Thursday, December 29, 2011

London remembers, with modesty

There's an excellent site I have not yet written about: London Remembers, with the broad brave ambition, touchingly modestly worded, of "aiming to capture all memorials in London". The page on Mary Wollstonecraft gives a brief biography, with dates, categories ("seriously famous" - love it!), a picture*, and a list of places where Our Lady is commemorated. Note: not places she is associated with, such as the church of her baptism, or, at a stretch of the imagination, the Women's Library. To populate the website with the associations of historical figures would cast the net unfeasibly wide; I quite see that. So only three memorial places appear: the newest plaque, at Newington Green; the oldest, at Somers Town; and the nearby mural on the school wall.  St Pancras Church and churchyard do not feature: graves per se don't fall within the project's purlieu, or it would become impossibly unwieldy. (It is plain gravestones that don't count as memorials: impressive memorials do, hence Soane's family tomb, and so does the St Pancras sundial-spire commemorating the churchyard's other Famous Dead Bisexual Woman, Angela Burdett-Coutts.)

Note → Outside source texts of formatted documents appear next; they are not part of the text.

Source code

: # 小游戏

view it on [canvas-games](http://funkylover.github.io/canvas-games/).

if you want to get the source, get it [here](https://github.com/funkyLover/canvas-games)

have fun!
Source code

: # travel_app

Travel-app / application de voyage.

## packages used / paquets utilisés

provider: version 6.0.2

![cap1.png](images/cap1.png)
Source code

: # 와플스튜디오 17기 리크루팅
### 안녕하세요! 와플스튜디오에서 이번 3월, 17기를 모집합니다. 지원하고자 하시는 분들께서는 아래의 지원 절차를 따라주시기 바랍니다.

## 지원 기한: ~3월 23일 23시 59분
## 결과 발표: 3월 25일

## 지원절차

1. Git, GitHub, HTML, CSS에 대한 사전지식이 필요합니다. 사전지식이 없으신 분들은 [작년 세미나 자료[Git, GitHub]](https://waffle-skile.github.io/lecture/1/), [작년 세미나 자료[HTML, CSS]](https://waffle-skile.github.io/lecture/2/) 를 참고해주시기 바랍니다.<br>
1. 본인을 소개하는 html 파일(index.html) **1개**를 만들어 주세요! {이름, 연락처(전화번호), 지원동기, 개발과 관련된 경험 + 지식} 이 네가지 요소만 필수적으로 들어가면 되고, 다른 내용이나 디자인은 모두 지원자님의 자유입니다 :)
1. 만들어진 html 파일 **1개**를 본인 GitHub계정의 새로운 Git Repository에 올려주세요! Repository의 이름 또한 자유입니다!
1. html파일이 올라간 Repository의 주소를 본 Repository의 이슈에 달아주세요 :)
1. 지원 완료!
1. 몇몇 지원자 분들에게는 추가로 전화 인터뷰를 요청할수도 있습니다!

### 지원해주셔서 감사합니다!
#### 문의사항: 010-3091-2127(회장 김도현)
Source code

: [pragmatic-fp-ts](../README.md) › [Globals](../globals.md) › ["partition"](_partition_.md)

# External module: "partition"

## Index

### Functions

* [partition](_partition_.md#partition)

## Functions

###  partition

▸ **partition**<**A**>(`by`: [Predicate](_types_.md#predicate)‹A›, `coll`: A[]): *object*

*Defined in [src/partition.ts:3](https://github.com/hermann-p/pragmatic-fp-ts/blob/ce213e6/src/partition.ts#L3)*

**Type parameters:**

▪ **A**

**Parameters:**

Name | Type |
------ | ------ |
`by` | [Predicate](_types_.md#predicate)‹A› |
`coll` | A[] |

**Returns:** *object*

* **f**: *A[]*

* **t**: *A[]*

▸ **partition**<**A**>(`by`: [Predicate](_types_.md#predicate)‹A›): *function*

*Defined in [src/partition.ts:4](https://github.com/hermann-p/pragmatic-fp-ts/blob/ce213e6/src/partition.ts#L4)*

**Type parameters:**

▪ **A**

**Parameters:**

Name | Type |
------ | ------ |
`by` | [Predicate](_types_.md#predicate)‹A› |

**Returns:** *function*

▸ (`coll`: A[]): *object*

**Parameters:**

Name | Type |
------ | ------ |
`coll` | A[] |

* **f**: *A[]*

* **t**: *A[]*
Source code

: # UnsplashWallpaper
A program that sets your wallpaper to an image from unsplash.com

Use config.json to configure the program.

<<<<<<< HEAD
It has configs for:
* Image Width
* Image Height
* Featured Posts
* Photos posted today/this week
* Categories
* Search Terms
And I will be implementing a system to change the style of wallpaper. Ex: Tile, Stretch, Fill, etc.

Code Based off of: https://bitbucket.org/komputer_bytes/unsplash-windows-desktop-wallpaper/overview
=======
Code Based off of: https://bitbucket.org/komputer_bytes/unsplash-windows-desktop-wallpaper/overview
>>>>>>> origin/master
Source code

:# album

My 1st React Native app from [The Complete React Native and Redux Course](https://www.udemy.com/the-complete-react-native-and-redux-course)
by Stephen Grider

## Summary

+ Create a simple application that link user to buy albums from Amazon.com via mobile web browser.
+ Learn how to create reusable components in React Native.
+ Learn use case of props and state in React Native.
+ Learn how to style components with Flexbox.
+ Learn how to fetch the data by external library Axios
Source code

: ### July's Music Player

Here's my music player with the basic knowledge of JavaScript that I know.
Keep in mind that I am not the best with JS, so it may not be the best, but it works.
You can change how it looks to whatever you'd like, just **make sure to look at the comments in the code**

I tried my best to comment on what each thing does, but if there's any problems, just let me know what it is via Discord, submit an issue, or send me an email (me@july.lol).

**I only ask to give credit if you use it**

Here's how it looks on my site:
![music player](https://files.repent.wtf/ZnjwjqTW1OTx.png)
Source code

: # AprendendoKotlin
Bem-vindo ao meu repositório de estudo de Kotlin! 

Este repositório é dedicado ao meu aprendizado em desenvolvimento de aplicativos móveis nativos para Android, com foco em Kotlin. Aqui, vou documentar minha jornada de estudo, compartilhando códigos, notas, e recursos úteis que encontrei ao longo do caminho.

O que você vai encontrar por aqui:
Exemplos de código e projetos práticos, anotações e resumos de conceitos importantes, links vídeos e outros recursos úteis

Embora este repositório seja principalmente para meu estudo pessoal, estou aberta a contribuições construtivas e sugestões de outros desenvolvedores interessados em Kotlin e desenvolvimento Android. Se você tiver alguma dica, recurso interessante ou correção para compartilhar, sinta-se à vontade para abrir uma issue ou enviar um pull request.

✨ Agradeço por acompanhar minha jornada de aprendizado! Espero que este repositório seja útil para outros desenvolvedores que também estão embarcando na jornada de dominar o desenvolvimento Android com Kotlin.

The page has an embedded Google Map (another blogstuff thing I've been meaning to do for a year), and, perhaps the most intriguing box, "Related Subjects". It turns up both gems and puzzles -- alluring, distracting, a way to while away an hour very happily indeed. Frances Mary Buss, of Miss Beale and Miss Buss, the pioneering educators of girls, I can totally understand, but William Johnson Cory? Why -- because his name includes "Johnson"? The Royal College of Opthalmologists? Mary didn't even wear glasses. Call in the algorithm-tweaker! (Now *there's* a necromancer's modern trade!)

London Remembers has its lacunae (not all the MW plaques, for instance -- Southwark is missing) and some teething problems limitations (why are comments restricted to Facebook and Hotmail users?), but it can only grow in strength. It's another great resource for exploring one of the world's greatest cities, even if you are in the Kenyan rainforest or the Vietnamese snow, both places pulling me in this grey dim winter.

*Opie, credited only to Spartacus, which is weird.
Update, mid-January. The more I nose around this site, the more I find to fascinate. I love its sense of humour! "Caveat: Be aware that London actually has more cars, more rain and less sun than our photos show." And, as above, its humility: "we don't think we will ever achieve but we will enjoy the attempt" of trying to find all the memorials. I've tweaked the entry above, to reflect changes made, and to correct my own ignorance. London Remembers is deliberately a work in progress, "doomed to remain incomplete (where does London stop?) but certainly will grow and grow", and "so far we have found 9,744 subjects (people, events, etc.) on 2,321 memorials, at 1,815 sites." The site is not new at all, as I had originally thought, but about ten years old, with a wealth of data collected. It is newly relaunched, and I have only just discovered it.

From the page "Do we need your help?":
By now you either think we are crazy to be doing this or you're fascinated and would love to help. In the past we have thought we’d like an army of volunteers doing all the desk research, leaving us free to get out on the streets and do what we really enjoy – finding the memorials and in the process getting to know this cranky old city. But organising people, teaching the system, the house style, etc, it all takes time, and we’ve come to the conclusion that it's best for us to do the whole job. But if you can provide information for any of the war dead about whom we know nothing then we would be delighted. Pictures especially welcome.

Who are these crazy people anyway?
It probably doesn't need stating, but this website is not a commercial concern; it is a hobby. We started collecting data about London memorials in 1999, because we enjoyed walking and cycling around the city, finding out about its history, geography and architecture. We plotted them on maps because we find maps endlessly fascinating and enjoy using them.
The team behind London Remembers is a mysterious "we", but bound to be small: I am utterly in favour of amateur endeavours, and Mary values modesty. They are so much not a commercial endeavour that the site is entirely free of ads. Charming, compelling, educational, visually appealing, easy to navigate... I could go on. I am reminded of what Robert Louis Stevenson said affectionately of Modestine at the end of  his Travels with a Donkey in the Cevennes - "Her faults were those of her race and sex; her virtues were her own." The faults of London Remembers  are those quirky oddities we all recognise in a labour-of-love website; its virtues are its own.